◆ **EXERCISE PROMPT**:
Copy the data exactly from the line that contains "τάξεις του, η" through the line that contains "αυτές καταγράφονται υψηλότερα", keeping both end lines and leaving out everything else.

◆ **INFORMATION GIVEN**:
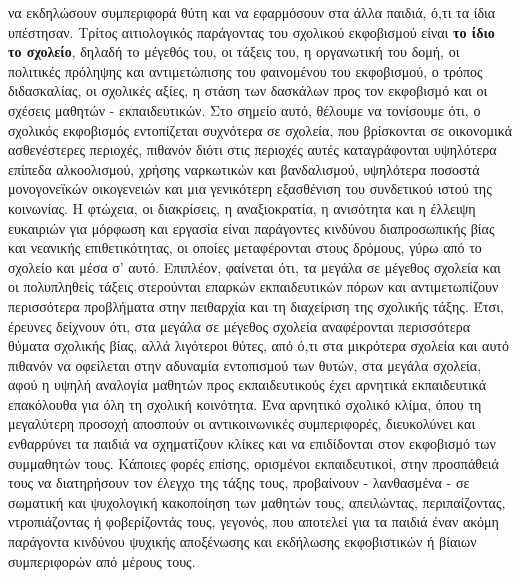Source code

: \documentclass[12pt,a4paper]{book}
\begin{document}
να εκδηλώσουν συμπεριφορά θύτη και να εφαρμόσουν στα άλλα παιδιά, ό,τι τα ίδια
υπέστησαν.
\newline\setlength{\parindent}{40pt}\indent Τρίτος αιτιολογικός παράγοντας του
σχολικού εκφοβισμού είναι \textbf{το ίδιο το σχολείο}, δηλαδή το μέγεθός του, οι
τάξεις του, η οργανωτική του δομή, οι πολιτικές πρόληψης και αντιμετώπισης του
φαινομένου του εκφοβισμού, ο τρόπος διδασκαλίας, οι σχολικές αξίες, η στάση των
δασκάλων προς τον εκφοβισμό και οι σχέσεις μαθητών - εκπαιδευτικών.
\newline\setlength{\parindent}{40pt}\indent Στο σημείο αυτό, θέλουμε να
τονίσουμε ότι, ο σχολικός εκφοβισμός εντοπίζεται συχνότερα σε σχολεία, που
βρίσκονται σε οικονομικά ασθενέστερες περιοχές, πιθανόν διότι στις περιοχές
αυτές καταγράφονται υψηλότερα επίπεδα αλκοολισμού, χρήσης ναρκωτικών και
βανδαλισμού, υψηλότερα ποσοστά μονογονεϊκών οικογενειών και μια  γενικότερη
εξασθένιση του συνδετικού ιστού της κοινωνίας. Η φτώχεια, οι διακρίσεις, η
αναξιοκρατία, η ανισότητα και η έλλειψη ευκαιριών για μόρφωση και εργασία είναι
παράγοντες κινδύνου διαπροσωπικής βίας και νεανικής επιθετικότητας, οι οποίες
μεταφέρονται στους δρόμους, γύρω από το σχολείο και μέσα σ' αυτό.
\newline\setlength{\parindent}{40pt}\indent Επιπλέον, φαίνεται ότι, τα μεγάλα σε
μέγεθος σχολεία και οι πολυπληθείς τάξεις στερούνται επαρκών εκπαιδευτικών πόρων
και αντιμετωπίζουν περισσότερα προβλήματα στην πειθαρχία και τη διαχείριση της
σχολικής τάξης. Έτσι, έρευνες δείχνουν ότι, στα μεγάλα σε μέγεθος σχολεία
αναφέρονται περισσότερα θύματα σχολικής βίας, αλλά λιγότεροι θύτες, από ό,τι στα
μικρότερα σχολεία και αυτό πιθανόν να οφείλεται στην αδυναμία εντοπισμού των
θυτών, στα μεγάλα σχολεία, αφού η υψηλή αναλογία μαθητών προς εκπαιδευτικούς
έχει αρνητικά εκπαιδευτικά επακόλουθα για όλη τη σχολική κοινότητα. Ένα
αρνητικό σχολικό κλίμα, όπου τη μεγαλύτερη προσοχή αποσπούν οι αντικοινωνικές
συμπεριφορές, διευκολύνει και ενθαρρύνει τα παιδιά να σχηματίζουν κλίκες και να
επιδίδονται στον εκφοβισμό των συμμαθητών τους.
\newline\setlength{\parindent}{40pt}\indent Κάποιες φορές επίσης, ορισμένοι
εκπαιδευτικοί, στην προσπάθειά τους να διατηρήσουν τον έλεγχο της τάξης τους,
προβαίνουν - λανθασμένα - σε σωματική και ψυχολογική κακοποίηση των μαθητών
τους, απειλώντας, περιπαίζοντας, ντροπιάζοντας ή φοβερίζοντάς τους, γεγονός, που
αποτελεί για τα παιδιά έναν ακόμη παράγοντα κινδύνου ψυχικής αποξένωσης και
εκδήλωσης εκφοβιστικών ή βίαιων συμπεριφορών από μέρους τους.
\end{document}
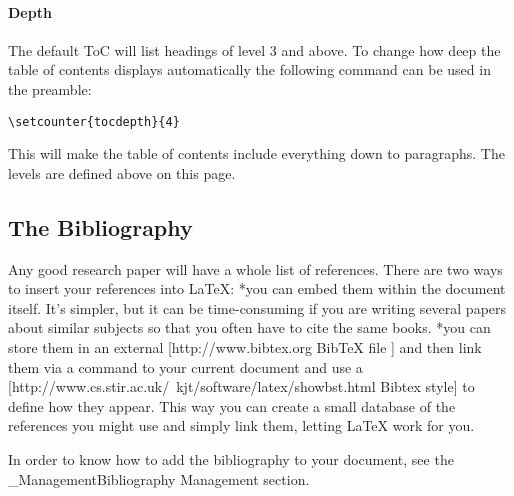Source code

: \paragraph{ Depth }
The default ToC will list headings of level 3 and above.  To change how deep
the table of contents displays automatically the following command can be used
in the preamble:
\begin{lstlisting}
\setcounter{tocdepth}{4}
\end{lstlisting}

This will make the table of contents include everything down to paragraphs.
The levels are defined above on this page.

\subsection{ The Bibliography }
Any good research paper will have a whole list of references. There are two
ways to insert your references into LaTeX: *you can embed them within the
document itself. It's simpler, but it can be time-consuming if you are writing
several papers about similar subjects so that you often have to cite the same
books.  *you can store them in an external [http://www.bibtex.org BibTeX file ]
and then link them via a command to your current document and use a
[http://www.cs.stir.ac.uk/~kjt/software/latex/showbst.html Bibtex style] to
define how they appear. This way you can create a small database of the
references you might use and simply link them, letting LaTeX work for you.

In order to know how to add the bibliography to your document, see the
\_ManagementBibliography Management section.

◆ **TASK OUTPUT**:
τάξεις του, η οργανωτική του δομή, οι πολιτικές πρόληψης και αντιμετώπισης του
φαινομένου του εκφοβισμού, ο τρόπος διδασκαλίας, οι σχολικές αξίες, η στάση των
δασκάλων προς τον εκφοβισμό και οι σχέσεις μαθητών - εκπαιδευτικών.
\newline\setlength{\parindent}{40pt}\indent Στο σημείο αυτό, θέλουμε να
τονίσουμε ότι, ο σχολικός εκφοβισμός εντοπίζεται συχνότερα σε σχολεία, που
βρίσκονται σε οικονομικά ασθενέστερες περιοχές, πιθανόν διότι στις περιοχές
αυτές καταγράφονται υψηλότερα επίπεδα αλκοολισμού, χρήσης ναρκωτικών και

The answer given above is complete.